Nine Simple Best Practices for More Effective Web Pages

student talking on cellphone while using laptop1. Think like a client. What information would you most want to know when you open our page? Put the most important information at the top. This could be a summarizing first paragraph to help readers quickly determine whether your web page meets their need, or it might be the date, time, and location of a workshop. Make your page titles and headings meaningful, i.e., descriptive and informative. Online readers rarely read everything on a page; they quickly scan pages for information. Meaningful titles, headings, and subheads can help them find what they’re looking for quickly.

2. Include appropriate keywords in your title, headings, and first paragraph to help users find your information via search engines. Search engines prioritize information in titles, headings, and first paragraphs when ranking and displaying results for users. To help your page appear at or near the top of search results, include keywords that your target audience is likely to use in their searches. Include the word “Maine” when appropriate, to help Maine clients find the info they need.

3. Use language that will be easily understood by your target audience. Avoid acronyms, words, and phrases that might be considered “insider” jargon. Define new terms when they are introduced, and use them consistently throughout the page.

4. Proofread your pages. Better yet, have someone else proofread your pages, since it can be difficult to spot errors in your own writing. Spelling and grammar are important! Typos and grammatical errors erode our credibility as an educational institution.

5. Get the name right — ours as well as other institutions, partners, sponsors, etc. We are “University of Maine Cooperative Extension” in the first mention on a page. We are “UMaine Extension” in subsequent mentions. Our county offices are “University of Maine Cooperative Extension X County Office” (or “UMaine Extension X County Office”). Our 4-H camps are “University of Maine 4-H Camp and Learning Center at X.” Consistency is important; it helps clients and stakeholders remember who we are.

6. Keep formatting simple and consistent.

  • Use tables only for tabular data, not for formatting the layout of the page. Avoid trying to force text to align by adding extra spaces. When you allow text to flow naturally, it will display well on all devices: computer screens, tablets, mini-tablets, and smartphones. TIP: To single space between paragraphs, hold down your shift key while hitting Return (or Enter).
  • Use underlining only for hyperlinks. Underlines are a cue to users that a word or phrase is an active link. Users become frustrated when they scroll over underlined words or phrases and find there’s no link. Use bold and/or italics for emphasis.

7. Use meaningful words and phrases in your links. To help users and search engines, avoid “click here” type links or long URLs and be clear about where links are taking users. Examples:

DON’T: “To learn more, click here.”
DON’T: “To learn more, visit”
DO: “To learn more, visit Maine Harvest for Hunger.”

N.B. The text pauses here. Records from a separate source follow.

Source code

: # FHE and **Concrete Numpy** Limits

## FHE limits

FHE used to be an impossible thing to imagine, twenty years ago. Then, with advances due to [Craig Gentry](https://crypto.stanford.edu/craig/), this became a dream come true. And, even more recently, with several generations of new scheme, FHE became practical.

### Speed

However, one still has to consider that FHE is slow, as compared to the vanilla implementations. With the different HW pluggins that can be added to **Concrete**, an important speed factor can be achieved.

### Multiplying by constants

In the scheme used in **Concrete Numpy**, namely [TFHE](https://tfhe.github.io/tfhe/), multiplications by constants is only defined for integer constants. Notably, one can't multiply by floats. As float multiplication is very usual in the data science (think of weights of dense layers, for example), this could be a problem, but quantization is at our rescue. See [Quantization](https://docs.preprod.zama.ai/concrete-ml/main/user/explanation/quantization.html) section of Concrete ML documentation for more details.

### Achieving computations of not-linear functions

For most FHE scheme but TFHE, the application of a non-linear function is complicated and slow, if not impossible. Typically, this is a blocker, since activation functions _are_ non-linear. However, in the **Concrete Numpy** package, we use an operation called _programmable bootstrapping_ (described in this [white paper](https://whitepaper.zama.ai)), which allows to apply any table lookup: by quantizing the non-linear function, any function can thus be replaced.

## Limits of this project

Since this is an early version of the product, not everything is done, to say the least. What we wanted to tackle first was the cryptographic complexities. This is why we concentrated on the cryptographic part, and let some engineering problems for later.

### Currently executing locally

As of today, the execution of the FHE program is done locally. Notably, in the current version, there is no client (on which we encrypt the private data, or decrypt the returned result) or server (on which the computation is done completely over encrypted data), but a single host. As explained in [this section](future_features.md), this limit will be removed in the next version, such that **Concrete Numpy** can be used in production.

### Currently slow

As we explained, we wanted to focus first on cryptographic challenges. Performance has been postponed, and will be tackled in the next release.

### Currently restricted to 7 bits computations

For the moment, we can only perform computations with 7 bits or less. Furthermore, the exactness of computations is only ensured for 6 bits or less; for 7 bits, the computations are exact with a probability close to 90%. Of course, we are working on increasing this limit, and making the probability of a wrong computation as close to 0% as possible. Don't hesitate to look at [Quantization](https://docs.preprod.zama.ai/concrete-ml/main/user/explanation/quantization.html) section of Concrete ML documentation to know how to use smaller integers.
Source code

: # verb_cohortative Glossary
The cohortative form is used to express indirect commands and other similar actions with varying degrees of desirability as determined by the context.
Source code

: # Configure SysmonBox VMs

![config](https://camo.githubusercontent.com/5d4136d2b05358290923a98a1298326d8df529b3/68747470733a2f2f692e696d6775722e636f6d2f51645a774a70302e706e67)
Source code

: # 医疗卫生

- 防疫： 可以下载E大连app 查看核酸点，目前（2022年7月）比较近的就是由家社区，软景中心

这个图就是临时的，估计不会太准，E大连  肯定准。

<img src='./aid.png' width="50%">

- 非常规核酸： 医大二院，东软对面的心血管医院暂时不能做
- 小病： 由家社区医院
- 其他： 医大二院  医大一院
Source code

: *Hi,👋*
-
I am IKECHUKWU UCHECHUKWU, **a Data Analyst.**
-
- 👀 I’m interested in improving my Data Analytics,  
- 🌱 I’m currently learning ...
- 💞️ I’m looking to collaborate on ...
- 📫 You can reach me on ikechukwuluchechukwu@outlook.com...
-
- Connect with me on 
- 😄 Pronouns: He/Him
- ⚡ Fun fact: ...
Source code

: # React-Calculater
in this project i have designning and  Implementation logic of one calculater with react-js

Linking to external sites: Links to external sites should be considered carefully on a case-by-case basis. Adding links to external sites implies that we endorse everything on those sites, despite our disclaimer statement. Relevant program staff should thoroughly review sites before linking, in order to determine if the content is appropriate and useful to UMaine Extension’s clients. See Section 4.11 of the Policy and Procedures Manual for complete guidelines.

8. A picture is worth a thousand words, however…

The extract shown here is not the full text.